L’heureuse cordée du jour prise en flagrant « délire » dans la pelouse sommitale de la « Baume au Vent » :
La redescente sur Aurent s’effectue à pied par la voie normale de la Montagne de Beaussebérard, un cheminement astucieux emprunté récemment par le SRtA de Guides06.
Dernier regard déjà nostalgique sur nos petites dolomites locales, la « Baume au Vent » à Aurent :
Accroché dans un buisson de L8, nous avons retrouvé un « ami » esseulé depuis quelques temps déjà et de surcroît salement amoché. Si un de ses « potes » d’antan le reconnaissait, qu’il nous fasse signe, nous lui restituerons bien volontiers :
Un grand merci à toi Marc pour avoir eu la brillante idée de mettre « On s’excuse » au programme. Une bien belle aventure vécue à domicile (trop fort !) et qui tiendra une place particulière dans nos annales montagnardes communes.

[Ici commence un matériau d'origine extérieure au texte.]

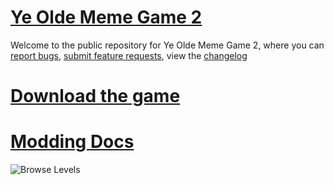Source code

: # [Ye Olde Meme Game 2](https://www.etggames.com/ye-olde-meme-game-2)

Welcome to the public repository for Ye Olde Meme Game 2, where you can [report bugs](https://github.com/EthanSK/Ye-Olde-Meme-Game-2-Public/issues/new/choose), [submit feature requests](https://github.com/EthanSK/Ye-Olde-Meme-Game-2-Public/issues/new/choose), view the [changelog](CHANGELOG.md)

# [Download the game](https://etggames.itch.io/ye-olde-meme-game-2)

# [Modding Docs](https://mods.yomg2.etggames.com/)

<img src="https://yeoldememegame2.blob.core.windows.net/yomg2/store-assets/browseLevels.gif" alt="Browse Levels"/>
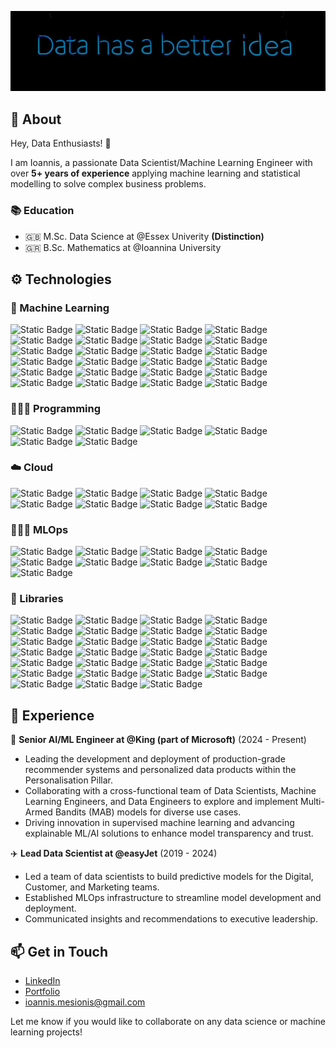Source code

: <p align="center">
  <img src="https://github.com/ioannismesionis/ioannismesionis/blob/main/assets/data-has-a-better-idea.jpg" />
</p>

## 💬 About

Hey, Data Enthusiasts! 👋

I am Ioannis, a passionate Data Scientist/Machine Learning Engineer with over **5+ years of experience** applying machine learning and statistical modelling to solve complex business problems.

### 📚 Education <br>
- 🇬🇧 M.Sc. Data Science at @Essex Univerity **(Distinction)**
- 🇬🇷 B.Sc. Mathematics at @Ioannina University

## ⚙️ Technologies

### 🤖 Machine Learning
![Static Badge](https://img.shields.io/badge/Regression-orange)
![Static Badge](https://img.shields.io/badge/Classification-orange)
![Static Badge](https://img.shields.io/badge/Regularisation-orange)
![Static Badge](https://img.shields.io/badge/Ensemble_Methods-orange)
![Static Badge](https://img.shields.io/badge/Gradient_Boosting-orange)
![Static Badge](https://img.shields.io/badge/Clustering-orange)
![Static Badge](https://img.shields.io/badge/Dimensionality_Reduction-orange)
![Static Badge](https://img.shields.io/badge/Recommender_Systems-orange)
![Static Badge](https://img.shields.io/badge/Collaborative_Filtering-orange)
![Static Badge](https://img.shields.io/badge/Content--Based_Recommenders-orange)
![Static Badge](https://img.shields.io/badge/Hybrid_Recommenders-orange)
![Static Badge](https://img.shields.io/badge/Model--Based_Recommenders-orange)
![Static Badge](https://img.shields.io/badge/Matrix_Factorisation-orange)
![Static Badge](https://img.shields.io/badge/Learning_to_Rank-orange)
![Static Badge](https://img.shields.io/badge/Multi_Armed_Bandits-orange)
![Static Badge](https://img.shields.io/badge/Thompson_Sampling-orange)
![Static Badge](https://img.shields.io/badge/Large_Language_Models(LLMs)-orange)
![Static Badge](https://img.shields.io/badge/NLP-orange)
![Static Badge](https://img.shields.io/badge/Causal_ML-orange)
![Static Badge](https://img.shields.io/badge/Survival_Analysis-orange)
![Static Badge](https://img.shields.io/badge/A/B_Testing-orange)
![Static Badge](https://img.shields.io/badge/Deep_Learning-orange)
![Static Badge](https://img.shields.io/badge/Neural_Networks-orange)
![Static Badge](https://img.shields.io/badge/Convolutional_Neural_Networks-orange)

### 👨🏻‍💻 Programming
![Static Badge](https://img.shields.io/badge/Python-blue)
![Static Badge](https://img.shields.io/badge/R-blue)
![Static Badge](https://img.shields.io/badge/PySpark-blue)
![Static Badge](https://img.shields.io/badge/SQL-blue)
![Static Badge](https://img.shields.io/badge/Bash-blue)
![Static Badge](https://img.shields.io/badge/Markdown-blue)

### ☁️ Cloud
![Static Badge](https://img.shields.io/badge/GCP-purple)
![Static Badge](https://img.shields.io/badge/Vertex--AI-purple)
![Static Badge](https://img.shields.io/badge/Databricks-purple)
![Static Badge](https://img.shields.io/badge/AWS-purple)
![Static Badge](https://img.shields.io/badge/Docker-purple)
![Static Badge](https://img.shields.io/badge/Kubernetes-purple)
![Static Badge](https://img.shields.io/badge/GitHub-purple)
![Static Badge](https://img.shields.io/badge/Domino-purple)

### 👷🏻‍♂️ MLOps
![Static Badge](https://img.shields.io/badge/Docker-grey)
![Static Badge](https://img.shields.io/badge/Git-grey)
![Static Badge](https://img.shields.io/badge/Model_Monitor-grey)
![Static Badge](https://img.shields.io/badge/Data_Drift-grey)
![Static Badge](https://img.shields.io/badge/Concept_Drift-grey)
![Static Badge](https://img.shields.io/badge/ETL_Pipelines-grey)
![Static Badge](https://img.shields.io/badge/Kubeflow-grey)
![Static Badge](https://img.shields.io/badge/CI--CD_Pipeline-grey)
![Static Badge](https://img.shields.io/badge/Unit_Testing-grey)

### 🧰 Libraries
![Static Badge](https://img.shields.io/badge/pandas-yellow)
![Static Badge](https://img.shields.io/badge/numpy-yellow)
![Static Badge](https://img.shields.io/badge/xgboost-yellow)
![Static Badge](https://img.shields.io/badge/lightgbm-yellow)
![Static Badge](https://img.shields.io/badge/mlflow-yellow)
![Static Badge](https://img.shields.io/badge/prefect-yellow)
![Static Badge](https://img.shields.io/badge/seaborn-yellow)
![Static Badge](https://img.shields.io/badge/matplotlib-yellow)
![Static Badge](https://img.shields.io/badge/scikit--learn-yellow)
![Static Badge](https://img.shields.io/badge/tensorflow-yellow)
![Static Badge](https://img.shields.io/badge/pytorch-yellow)
![Static Badge](https://img.shields.io/badge/yellowbricks-yellow)
![Static Badge](https://img.shields.io/badge/feature--engine-yellow)
![Static Badge](https://img.shields.io/badge/evidentlyai-yellow)
![Static Badge](https://img.shields.io/badge/shap-yellow)
![Static Badge](https://img.shields.io/badge/huggingface-yellow)
![Static Badge](https://img.shields.io/badge/nltk-yellow)
![Static Badge](https://img.shields.io/badge/plotly-yellow)
![Static Badge](https://img.shields.io/badge/streamlit-yellow)
![Static Badge](https://img.shields.io/badge/rshiny-yellow)
![Static Badge](https://img.shields.io/badge/keras-yellow)
![Static Badge](https://img.shields.io/badge/SQLAlchemy-yellow)
![Static Badge](https://img.shields.io/badge/BeautifulSoup-yellow)
![Static Badge](https://img.shields.io/badge/selenium-yellow)
![Static Badge](https://img.shields.io/badge/pytest-yellow)
![Static Badge](https://img.shields.io/badge/pipenv-yellow)
![Static Badge](https://img.shields.io/badge/toml-yellow)

## 💼 Experience

🍬 **Senior AI/ML Engineer at @King (part of Microsoft)** (2024 - Present)

- Leading the development and deployment of production-grade recommender systems and personalized data products within the Personalisation Pillar.
- Collaborating with a cross-functional team of Data Scientists, Machine Learning Engineers, and Data Engineers to explore and implement Multi-Armed Bandits (MAB) models for diverse use cases.
- Driving innovation in supervised machine learning and advancing explainable ML/AI solutions to enhance model transparency and trust.

✈️ **Lead Data Scientist at @easyJet** (2019 - 2024)

 - Led a team of data scientists to build predictive models for the Digital, Customer, and Marketing teams.
 - Established MLOps infrastructure to streamline model development and deployment.
 - Communicated insights and recommendations to executive leadership.

## 📫 Get in Touch <br>
- [LinkedIn](https://www.linkedin.com/in/ioannis-mesionis/)
- [Portfolio](https://ioannismesionis.github.io/)
- ioannis.mesionis@gmail.com

Let me know if you would like to collaborate on any data science or machine learning projects!

<!---
ioannismesionis/ioannismesionis is a ✨ special ✨ repository because its `README.md` (this file) appears on your GitHub profile.
You can click the Preview link to take a look at your changes.
--->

Si l’envie vous prend de découvrir la « Baume au Vent » par la voie « On s’excuse », et c’est tout le mal que nous vous souhaitons, voici peut-être quelques éléments à garder en tête :
- être bien à l’aise dans le niveau c’est encore mieux sachant qu’une demie cotation supplémentaire à toutes les longueurs ne saurait être perçue comme une hérésie dans l’échelle cotationnelle actuelle ;
- concernant le timing, compter environ 8h30 d’escalade précautionneuse (nous avons mis 8h45 en étant un peu lents) ;
- savoir marcher sur des œufs sans les casser, grimper sur des frigos sans les renverser, et enfin tirer des tiroirs sans pour autant les ouvrir (tout un art !) ;
- pour profiter pleinement du voyage, s’armer d’une fibre « alpinistique » semble mieux indiqué que d’une seule fibre « grimpesque », cqfd.
Magnifique reportage, qui m’ a donné soif d’aventures sur cette paroie incroyable, du coup une nouvelle voie est née de cette rencontre avec « la Baume au Vent ».le plus dur reste a faire :le topo de la voie digne de celui de Stéphane et jeannot.affaire a suivre.
Bonjour Gilles,
Merci pour ton message et surtout bravo !!! Une belle aventure que tu as dû vivre là-bas. Sacrément hâte d’en savoir plus sur ce nouvel itinéraire.